第26話 水曜日のデートは船の中?


「まさか、のどか先生の御子息とは思ってもみませんでしたな」

「全く。このようなところで次期宗家にお会い出来るとは」

喜多嶋社長と桂木社長は2人してヒソヒソと話している。


「喜多嶋様、桂木様。ご無沙汰しております。当社の会長が失礼な御紹介の仕方を致しまして申し訳御座いません」

立ち直った鈴羽が2人に頭を下げている。

確かに大企業の社長さんを紹介するのにあれはないよな。


「ああ、いやいや九条さん。構いませんよ、こいつの悪人ヅラは有名ですから」

「九条さん、頭を上げて下さい。この男の顔なら仕方ないですから」

2人が同時に同じようなことを鈴羽に言う。


「ああ?」

「はあ?」

2人は僕たちそっちのけで睨みあってしまった。


「こら!お前たち!そんなんじゃからいかんと何遍言うたらわかるんじゃ!」

「いやしかしコイツがですな」

「お前こそ!」

「いいかげんにせんか!馬鹿者どもがっ!」

「「はい・・・」」

2人は門崎会長に怒られてシュンとしてしまった。


「まったくいつまでたっても子供じゃわい」

「そもそも会長の紹介の仕方が原因です!反省して下さい!」

「おおぅ、九条君?ワシ今日は休みじゃから、もうちぃっと優しく出来んかのう?」

「私も休みです!せっかくの皐月君とのデートなのに・・・」

門崎会長さんも鈴羽には形無しなんだなぁ。


「で、会長はこのような場所でどうされたのですか?喜多嶋様と桂木様までご一緒で」

「なんじゃ?九条君は知らんと来たのか?」

「何をです?」

「あれじゃあれ」

門崎会長は停泊している豪華客船を指差している。

「あの船が何か?」

「何かも何も、あれはワシの船じゃぞ。先日の会議でもちらっと言うたじゃろ?」

「は?確かに仰っておられましたが・・・ただ船としか」

「うん。だから船じゃな」

「はあぁぁぁ?船じゃな、じゃありません!何ですか!あれは!」


「なあ、会長は言ってなかったのか?あれのこと」

「みたいだな。いつも通りと言えばいつも通りだけど、九条さんも苦労するな」

喜多嶋社長と桂木社長はやれやれといった感じで門崎会長と鈴羽を見ている。


「いやぁしかしびっくりしたよ、和先生の息子さんなんだって?」

「あっはい。母がお世話になってます」

「おいおい、お世話になってるのはこっちだよ、なあ?」

「ああ、和先生には世話になりっぱなしで」

え〜っと、母さんていったい何をしてるんだ?お華の先生じゃないのか?


「あの・・・母さんっていったい皆さんの何の先生なんですか?華道じゃ?」

「あれ?君は知らないのかい?和先生は・・」

「おい、喜多嶋。和先生が言ってないんだ。俺たちが言っていいことじゃないぞ」

「ああ、そうか。そうだな。すまないね、そういう訳だ。直接和先生に聞いてもらえるかな」

「はぁ、わかりました」

華道じゃないのか・・・全然分からないや。今度会ったら聞いてみるか。


僕たちが話している間に鈴羽のお説教も終わったみたいで門崎会長さんはグッタリしてこっちに歩いてきた。
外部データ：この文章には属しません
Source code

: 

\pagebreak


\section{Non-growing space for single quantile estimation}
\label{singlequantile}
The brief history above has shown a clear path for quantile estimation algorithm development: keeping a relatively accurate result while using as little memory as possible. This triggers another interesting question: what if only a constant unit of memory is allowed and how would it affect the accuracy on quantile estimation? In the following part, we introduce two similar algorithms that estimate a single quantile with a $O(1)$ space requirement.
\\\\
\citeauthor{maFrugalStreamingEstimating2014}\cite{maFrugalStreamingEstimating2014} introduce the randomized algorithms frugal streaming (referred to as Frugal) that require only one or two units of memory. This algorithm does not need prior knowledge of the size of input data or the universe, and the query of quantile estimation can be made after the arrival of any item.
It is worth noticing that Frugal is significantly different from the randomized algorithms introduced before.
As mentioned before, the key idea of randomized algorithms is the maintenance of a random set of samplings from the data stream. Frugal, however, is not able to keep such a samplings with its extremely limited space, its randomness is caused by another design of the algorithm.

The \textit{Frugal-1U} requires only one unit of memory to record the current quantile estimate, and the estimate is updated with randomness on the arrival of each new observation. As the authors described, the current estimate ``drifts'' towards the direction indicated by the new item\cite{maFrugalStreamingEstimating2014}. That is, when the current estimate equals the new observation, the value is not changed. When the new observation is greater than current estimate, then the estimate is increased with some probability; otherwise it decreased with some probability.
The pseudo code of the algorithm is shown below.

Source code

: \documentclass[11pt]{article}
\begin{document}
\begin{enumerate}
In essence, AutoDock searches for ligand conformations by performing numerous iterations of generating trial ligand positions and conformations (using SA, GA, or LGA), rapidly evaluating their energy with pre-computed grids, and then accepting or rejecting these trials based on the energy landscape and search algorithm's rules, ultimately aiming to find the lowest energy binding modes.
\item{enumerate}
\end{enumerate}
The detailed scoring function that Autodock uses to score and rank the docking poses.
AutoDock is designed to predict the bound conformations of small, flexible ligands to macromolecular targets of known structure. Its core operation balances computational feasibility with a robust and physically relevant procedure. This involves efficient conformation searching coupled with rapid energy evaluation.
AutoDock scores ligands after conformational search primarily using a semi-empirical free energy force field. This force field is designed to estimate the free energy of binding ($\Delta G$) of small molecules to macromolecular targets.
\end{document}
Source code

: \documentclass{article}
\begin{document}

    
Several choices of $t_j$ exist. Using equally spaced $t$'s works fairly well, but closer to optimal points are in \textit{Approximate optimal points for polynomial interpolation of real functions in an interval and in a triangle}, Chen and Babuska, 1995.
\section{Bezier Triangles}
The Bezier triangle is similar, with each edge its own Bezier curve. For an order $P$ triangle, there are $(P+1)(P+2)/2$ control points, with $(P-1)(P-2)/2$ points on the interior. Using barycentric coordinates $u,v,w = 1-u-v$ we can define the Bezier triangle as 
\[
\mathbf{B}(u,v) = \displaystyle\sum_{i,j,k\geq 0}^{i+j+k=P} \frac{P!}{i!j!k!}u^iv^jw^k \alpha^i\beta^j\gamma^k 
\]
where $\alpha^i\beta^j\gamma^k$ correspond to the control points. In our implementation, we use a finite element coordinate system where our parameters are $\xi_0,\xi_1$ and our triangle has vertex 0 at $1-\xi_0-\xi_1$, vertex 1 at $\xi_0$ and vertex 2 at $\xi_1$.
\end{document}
「皐月君よ、はよあやつを嫁にもろうてくれ。ワシ心折れそうじゃ」

「会長!余計なことは言わないで下さい!」


もう!って言って鈴羽が僕の隣に戻ってくる。

あははは、会長さんも大変だなぁ。


しばらくすると気を取り直した門崎会長さんがまた急なことを言いだした。

「あ〜そうじゃ、お主らどうせ暇じゃろ?ちょっとあれに乗ってみんか?」

「えっ?乗れるんですか?」

「出航はせんが、中の食堂でパーティがあるからのう、どうじゃ?ん?」

ちらっと鈴羽を見ると、どうも乗りたいみたいに見える。


「僕は乗ってみたいんだけど、いいかな?鈴羽」

「皐月君がいいなら私は構わないわよ」

ちょっと嬉しそうに鈴羽が答える。


「おお、そうかそうか。よしよし、なら行くとしようかの。ほれ喜多嶋に桂木、行くぞい!」

門崎会長さんは足取りも軽やかに客船に向かって走っていってしまった。


「はぁ、君達も厄介なじいさんに捕まったな」

「ははは、ちょうど受験後の息抜きに来ていましたから大丈夫ですよ」

「そう言ってもらえると助かるよ。ほんと元気なじいさんだ」

「うふふふ、そこが会長のいいところでもありますから」


客船の前でブンブンと手を振っている門崎会長さんの元へと僕たちはそんな話をしつつ向かうことにした。